EXERCISE — In the records, each line holding "library" must be reported.

───── RECORDS SHOWN ─────

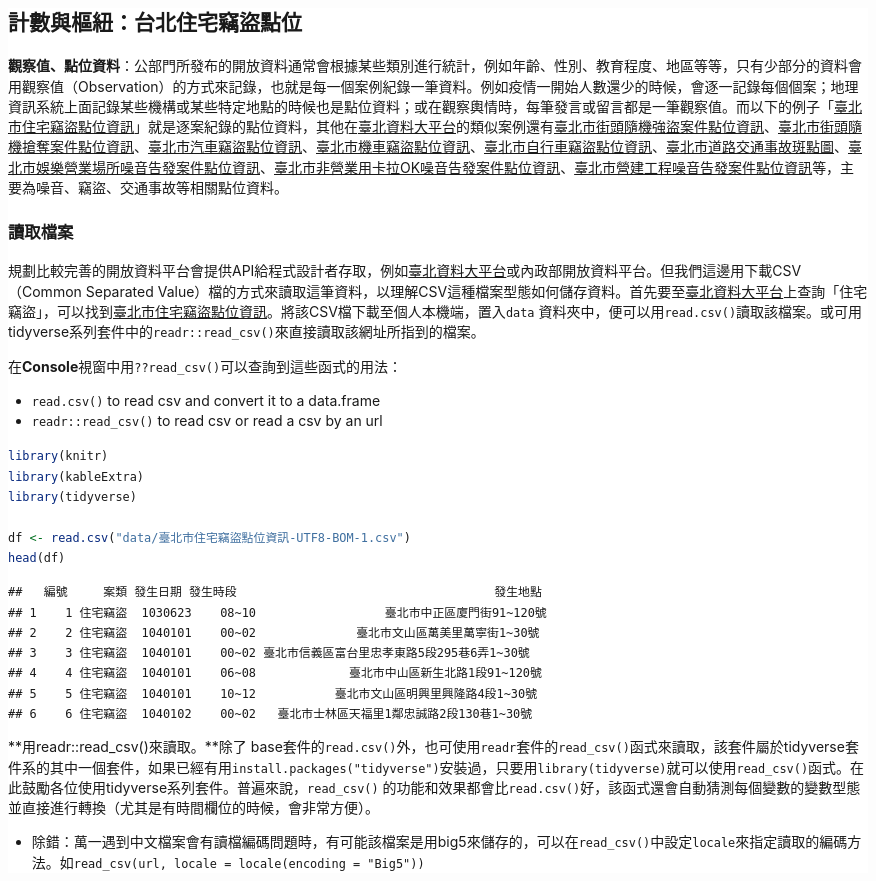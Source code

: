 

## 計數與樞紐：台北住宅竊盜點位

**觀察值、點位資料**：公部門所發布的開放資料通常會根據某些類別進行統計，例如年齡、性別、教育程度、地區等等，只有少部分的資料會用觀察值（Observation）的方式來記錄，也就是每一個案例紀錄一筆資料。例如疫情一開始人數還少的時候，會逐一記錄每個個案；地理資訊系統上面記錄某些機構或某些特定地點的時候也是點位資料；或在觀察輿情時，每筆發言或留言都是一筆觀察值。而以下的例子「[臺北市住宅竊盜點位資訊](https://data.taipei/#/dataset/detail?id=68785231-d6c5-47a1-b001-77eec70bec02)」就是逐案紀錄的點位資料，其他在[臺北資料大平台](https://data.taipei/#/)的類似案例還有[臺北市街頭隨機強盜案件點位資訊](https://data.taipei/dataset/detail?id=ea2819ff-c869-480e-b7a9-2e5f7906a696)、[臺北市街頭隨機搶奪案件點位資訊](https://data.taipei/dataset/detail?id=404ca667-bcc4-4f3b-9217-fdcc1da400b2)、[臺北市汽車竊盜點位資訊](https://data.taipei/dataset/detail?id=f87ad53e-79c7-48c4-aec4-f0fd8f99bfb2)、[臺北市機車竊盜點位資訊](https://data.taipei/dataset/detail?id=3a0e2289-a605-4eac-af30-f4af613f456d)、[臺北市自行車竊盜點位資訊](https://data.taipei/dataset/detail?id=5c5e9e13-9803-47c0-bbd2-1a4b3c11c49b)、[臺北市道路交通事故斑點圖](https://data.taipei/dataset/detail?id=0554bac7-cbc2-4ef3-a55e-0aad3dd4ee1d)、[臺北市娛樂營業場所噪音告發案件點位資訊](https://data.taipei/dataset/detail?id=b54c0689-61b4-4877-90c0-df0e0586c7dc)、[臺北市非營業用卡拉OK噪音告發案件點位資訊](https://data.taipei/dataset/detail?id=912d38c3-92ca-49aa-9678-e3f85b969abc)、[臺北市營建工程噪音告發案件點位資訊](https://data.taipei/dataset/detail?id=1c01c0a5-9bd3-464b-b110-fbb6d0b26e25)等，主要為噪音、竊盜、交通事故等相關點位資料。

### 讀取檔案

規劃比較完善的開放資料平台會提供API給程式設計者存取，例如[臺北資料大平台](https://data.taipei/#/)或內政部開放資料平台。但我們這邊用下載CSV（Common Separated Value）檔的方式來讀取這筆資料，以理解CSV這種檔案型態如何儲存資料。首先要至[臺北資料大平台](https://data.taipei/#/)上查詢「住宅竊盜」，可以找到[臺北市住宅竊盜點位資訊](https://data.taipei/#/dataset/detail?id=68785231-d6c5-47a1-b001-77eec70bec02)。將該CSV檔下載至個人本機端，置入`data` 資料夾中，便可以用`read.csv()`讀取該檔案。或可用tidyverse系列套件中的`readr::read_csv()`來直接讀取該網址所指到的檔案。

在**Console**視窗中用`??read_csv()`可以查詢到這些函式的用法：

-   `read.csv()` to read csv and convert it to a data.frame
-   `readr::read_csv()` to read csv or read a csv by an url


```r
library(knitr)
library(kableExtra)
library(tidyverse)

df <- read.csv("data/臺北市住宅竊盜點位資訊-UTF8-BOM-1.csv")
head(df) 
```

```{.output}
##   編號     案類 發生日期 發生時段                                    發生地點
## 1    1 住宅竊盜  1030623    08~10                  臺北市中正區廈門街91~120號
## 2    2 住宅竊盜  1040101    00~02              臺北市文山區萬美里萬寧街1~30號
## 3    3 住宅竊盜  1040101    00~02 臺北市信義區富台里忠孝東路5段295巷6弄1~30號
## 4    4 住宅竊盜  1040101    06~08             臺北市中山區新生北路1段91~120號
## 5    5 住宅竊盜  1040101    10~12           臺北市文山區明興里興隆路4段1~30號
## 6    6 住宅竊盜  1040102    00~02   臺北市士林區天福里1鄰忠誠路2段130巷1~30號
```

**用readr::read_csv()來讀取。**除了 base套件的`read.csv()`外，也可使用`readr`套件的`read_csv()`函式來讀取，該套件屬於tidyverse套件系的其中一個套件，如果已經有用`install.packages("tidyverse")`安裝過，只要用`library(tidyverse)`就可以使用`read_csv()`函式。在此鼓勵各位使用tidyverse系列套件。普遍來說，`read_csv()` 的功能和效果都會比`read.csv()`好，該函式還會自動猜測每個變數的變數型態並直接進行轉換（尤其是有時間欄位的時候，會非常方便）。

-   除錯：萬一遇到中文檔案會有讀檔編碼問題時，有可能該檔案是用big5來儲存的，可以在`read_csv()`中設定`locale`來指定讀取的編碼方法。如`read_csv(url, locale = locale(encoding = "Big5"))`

─────

EXERCISE SOLUTION —
library(knitr)
library(kableExtra)
library(tidyverse)
**用readr::read_csv()來讀取。**除了 base套件的`read.csv()`外，也可使用`readr`套件的`read_csv()`函式來讀取，該套件屬於tidyverse套件系的其中一個套件，如果已經有用`install.packages("tidyverse")`安裝過，只要用`library(tidyverse)`就可以使用`read_csv()`函式。在此鼓勵各位使用tidyverse系列套件。普遍來說，`read_csv()` 的功能和效果都會比`read.csv()`好，該函式還會自動猜測每個變數的變數型態並直接進行轉換（尤其是有時間欄位的時候，會非常方便）。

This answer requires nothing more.